TASK -
Copy every line of the data exactly, leaving nothing out.

──────────────────────────────

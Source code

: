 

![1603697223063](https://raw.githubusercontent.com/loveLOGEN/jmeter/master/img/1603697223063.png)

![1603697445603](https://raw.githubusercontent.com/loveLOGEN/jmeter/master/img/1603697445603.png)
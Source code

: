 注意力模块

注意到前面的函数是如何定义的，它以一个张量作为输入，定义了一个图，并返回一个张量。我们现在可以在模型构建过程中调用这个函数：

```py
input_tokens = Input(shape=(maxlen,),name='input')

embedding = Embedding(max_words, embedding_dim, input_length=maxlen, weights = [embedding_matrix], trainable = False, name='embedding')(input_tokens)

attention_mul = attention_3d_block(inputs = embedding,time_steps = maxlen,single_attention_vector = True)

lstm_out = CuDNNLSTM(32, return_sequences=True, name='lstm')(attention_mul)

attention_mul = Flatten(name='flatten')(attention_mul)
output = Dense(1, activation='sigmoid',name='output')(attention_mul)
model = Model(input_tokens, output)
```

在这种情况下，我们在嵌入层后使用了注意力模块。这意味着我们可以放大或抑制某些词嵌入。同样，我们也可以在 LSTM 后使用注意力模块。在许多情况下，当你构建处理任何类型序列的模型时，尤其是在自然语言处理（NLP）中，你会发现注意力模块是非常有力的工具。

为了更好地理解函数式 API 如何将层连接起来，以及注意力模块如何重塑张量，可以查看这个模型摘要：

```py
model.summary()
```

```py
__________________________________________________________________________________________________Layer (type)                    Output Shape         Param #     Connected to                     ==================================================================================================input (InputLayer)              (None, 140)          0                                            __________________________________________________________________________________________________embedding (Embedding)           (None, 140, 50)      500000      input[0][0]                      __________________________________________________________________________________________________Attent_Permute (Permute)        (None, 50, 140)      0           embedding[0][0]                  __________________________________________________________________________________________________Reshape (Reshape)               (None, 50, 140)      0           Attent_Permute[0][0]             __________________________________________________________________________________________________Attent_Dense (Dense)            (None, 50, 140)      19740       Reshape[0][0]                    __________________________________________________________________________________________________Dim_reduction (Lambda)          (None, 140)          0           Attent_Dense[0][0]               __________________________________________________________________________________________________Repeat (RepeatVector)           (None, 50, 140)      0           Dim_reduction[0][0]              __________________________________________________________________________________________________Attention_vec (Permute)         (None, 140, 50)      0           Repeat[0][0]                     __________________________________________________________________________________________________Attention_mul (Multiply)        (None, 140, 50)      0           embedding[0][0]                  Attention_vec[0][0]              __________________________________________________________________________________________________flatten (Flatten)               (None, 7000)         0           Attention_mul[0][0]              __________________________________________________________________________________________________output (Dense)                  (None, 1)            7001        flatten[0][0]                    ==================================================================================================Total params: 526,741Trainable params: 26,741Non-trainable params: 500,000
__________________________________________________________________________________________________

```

──────────────────────────────

WRITTEN RESPONSE -
Source code

: 

![1603697223063](https://raw.githubusercontent.com/loveLOGEN/jmeter/master/img/1603697223063.png)

![1603697445603](https://raw.githubusercontent.com/loveLOGEN/jmeter/master/img/1603697445603.png)
Source code

: 注意力模块

注意到前面的函数是如何定义的，它以一个张量作为输入，定义了一个图，并返回一个张量。我们现在可以在模型构建过程中调用这个函数：

```py
input_tokens = Input(shape=(maxlen,),name='input')

embedding = Embedding(max_words, embedding_dim, input_length=maxlen, weights = [embedding_matrix], trainable = False, name='embedding')(input_tokens)

attention_mul = attention_3d_block(inputs = embedding,time_steps = maxlen,single_attention_vector = True)

lstm_out = CuDNNLSTM(32, return_sequences=True, name='lstm')(attention_mul)

attention_mul = Flatten(name='flatten')(attention_mul)
output = Dense(1, activation='sigmoid',name='output')(attention_mul)
model = Model(input_tokens, output)
```

在这种情况下，我们在嵌入层后使用了注意力模块。这意味着我们可以放大或抑制某些词嵌入。同样，我们也可以在 LSTM 后使用注意力模块。在许多情况下，当你构建处理任何类型序列的模型时，尤其是在自然语言处理（NLP）中，你会发现注意力模块是非常有力的工具。

为了更好地理解函数式 API 如何将层连接起来，以及注意力模块如何重塑张量，可以查看这个模型摘要：

```py
model.summary()
```

```py
__________________________________________________________________________________________________Layer (type)                    Output Shape         Param #     Connected to                     ==================================================================================================input (InputLayer)              (None, 140)          0                                            __________________________________________________________________________________________________embedding (Embedding)           (None, 140, 50)      500000      input[0][0]                      __________________________________________________________________________________________________Attent_Permute (Permute)        (None, 50, 140)      0           embedding[0][0]                  __________________________________________________________________________________________________Reshape (Reshape)               (None, 50, 140)      0           Attent_Permute[0][0]             __________________________________________________________________________________________________Attent_Dense (Dense)            (None, 50, 140)      19740       Reshape[0][0]                    __________________________________________________________________________________________________Dim_reduction (Lambda)          (None, 140)          0           Attent_Dense[0][0]               __________________________________________________________________________________________________Repeat (RepeatVector)           (None, 50, 140)      0           Dim_reduction[0][0]              __________________________________________________________________________________________________Attention_vec (Permute)         (None, 140, 50)      0           Repeat[0][0]                     __________________________________________________________________________________________________Attention_mul (Multiply)        (None, 140, 50)      0           embedding[0][0]                  Attention_vec[0][0]              __________________________________________________________________________________________________flatten (Flatten)               (None, 7000)         0           Attention_mul[0][0]              __________________________________________________________________________________________________output (Dense)                  (None, 1)            7001        flatten[0][0]                    ==================================================================================================Total params: 526,741Trainable params: 26,741Non-trainable params: 500,000
__________________________________________________________________________________________________

```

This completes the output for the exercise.